*TASK DIRECTIONS:*
Beneath this instruction is a block of data; output from it exactly the lines that run from the one containing "Oitocentos. Do Naturalismo" through the one containing "e, em parte, na", inclusive.

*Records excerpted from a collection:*
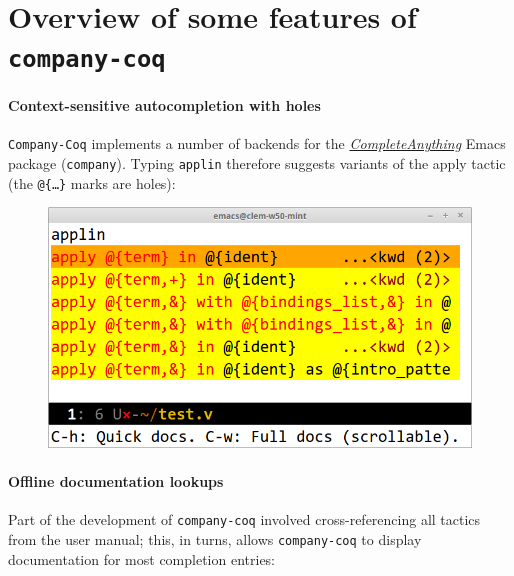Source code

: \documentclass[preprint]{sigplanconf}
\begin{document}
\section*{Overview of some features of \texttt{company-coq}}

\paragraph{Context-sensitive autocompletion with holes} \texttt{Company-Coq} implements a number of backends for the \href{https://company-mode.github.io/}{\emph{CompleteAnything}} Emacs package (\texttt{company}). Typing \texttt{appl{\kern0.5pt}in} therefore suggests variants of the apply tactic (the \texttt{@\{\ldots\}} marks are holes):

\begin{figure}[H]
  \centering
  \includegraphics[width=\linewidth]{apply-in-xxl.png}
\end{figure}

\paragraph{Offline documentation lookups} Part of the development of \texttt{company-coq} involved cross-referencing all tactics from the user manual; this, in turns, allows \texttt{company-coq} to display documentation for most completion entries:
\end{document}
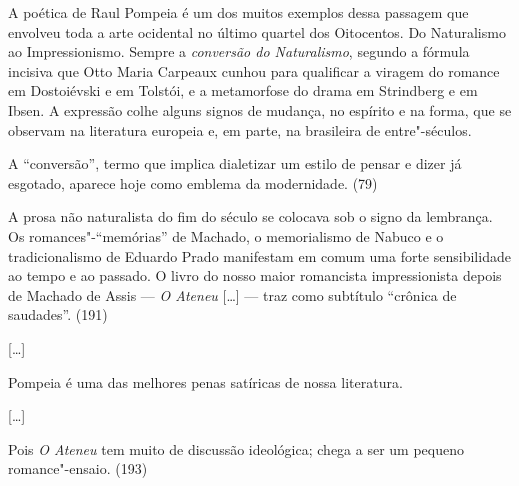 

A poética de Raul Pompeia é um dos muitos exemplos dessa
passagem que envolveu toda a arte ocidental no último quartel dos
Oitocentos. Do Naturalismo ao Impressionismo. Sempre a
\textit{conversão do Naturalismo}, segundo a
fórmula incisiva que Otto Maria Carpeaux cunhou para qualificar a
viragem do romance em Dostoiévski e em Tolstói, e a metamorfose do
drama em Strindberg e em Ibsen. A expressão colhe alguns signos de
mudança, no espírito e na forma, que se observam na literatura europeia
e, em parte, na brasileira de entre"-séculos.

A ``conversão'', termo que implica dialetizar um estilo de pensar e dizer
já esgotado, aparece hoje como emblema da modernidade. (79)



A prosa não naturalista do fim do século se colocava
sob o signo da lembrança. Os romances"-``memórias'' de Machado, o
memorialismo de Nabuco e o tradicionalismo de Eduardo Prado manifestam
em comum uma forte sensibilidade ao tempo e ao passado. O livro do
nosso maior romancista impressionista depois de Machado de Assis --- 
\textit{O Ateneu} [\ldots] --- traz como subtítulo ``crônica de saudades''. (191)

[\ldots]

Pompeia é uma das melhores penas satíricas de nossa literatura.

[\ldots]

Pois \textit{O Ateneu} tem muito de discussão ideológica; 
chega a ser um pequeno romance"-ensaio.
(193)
--
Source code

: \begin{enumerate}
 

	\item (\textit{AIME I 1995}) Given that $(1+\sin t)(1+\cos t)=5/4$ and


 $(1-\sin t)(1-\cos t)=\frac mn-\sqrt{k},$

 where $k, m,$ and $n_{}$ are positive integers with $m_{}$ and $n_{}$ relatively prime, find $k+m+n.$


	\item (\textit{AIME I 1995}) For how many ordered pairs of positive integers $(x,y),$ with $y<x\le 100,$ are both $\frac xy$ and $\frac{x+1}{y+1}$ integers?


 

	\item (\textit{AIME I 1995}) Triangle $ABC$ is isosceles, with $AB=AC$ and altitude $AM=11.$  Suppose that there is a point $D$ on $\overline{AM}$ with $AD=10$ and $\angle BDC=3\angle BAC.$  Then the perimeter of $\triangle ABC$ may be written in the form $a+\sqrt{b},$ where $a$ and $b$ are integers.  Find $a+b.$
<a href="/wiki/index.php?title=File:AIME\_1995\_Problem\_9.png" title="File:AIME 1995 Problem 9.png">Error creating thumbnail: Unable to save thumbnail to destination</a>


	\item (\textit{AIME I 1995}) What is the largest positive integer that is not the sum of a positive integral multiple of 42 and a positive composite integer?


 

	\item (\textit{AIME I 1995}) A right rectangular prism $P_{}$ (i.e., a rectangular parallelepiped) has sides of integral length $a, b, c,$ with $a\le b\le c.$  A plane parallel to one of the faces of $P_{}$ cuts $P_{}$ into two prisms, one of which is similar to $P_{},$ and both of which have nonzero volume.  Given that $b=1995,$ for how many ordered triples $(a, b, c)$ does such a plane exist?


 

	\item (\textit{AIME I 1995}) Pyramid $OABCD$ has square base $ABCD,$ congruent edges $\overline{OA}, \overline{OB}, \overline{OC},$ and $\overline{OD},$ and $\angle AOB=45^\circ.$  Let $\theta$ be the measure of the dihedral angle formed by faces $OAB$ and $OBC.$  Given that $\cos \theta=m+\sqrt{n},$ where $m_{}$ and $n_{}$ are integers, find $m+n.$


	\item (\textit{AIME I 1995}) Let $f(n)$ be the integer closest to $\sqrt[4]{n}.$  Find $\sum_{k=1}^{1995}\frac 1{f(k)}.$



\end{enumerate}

*EXPECTED ANSWER:*
Oitocentos. Do Naturalismo ao Impressionismo. Sempre a
\textit{conversão do Naturalismo}, segundo a
fórmula incisiva que Otto Maria Carpeaux cunhou para qualificar a
viragem do romance em Dostoiévski e em Tolstói, e a metamorfose do
drama em Strindberg e em Ibsen. A expressão colhe alguns signos de
mudança, no espírito e na forma, que se observam na literatura europeia
e, em parte, na brasileira de entre"-séculos.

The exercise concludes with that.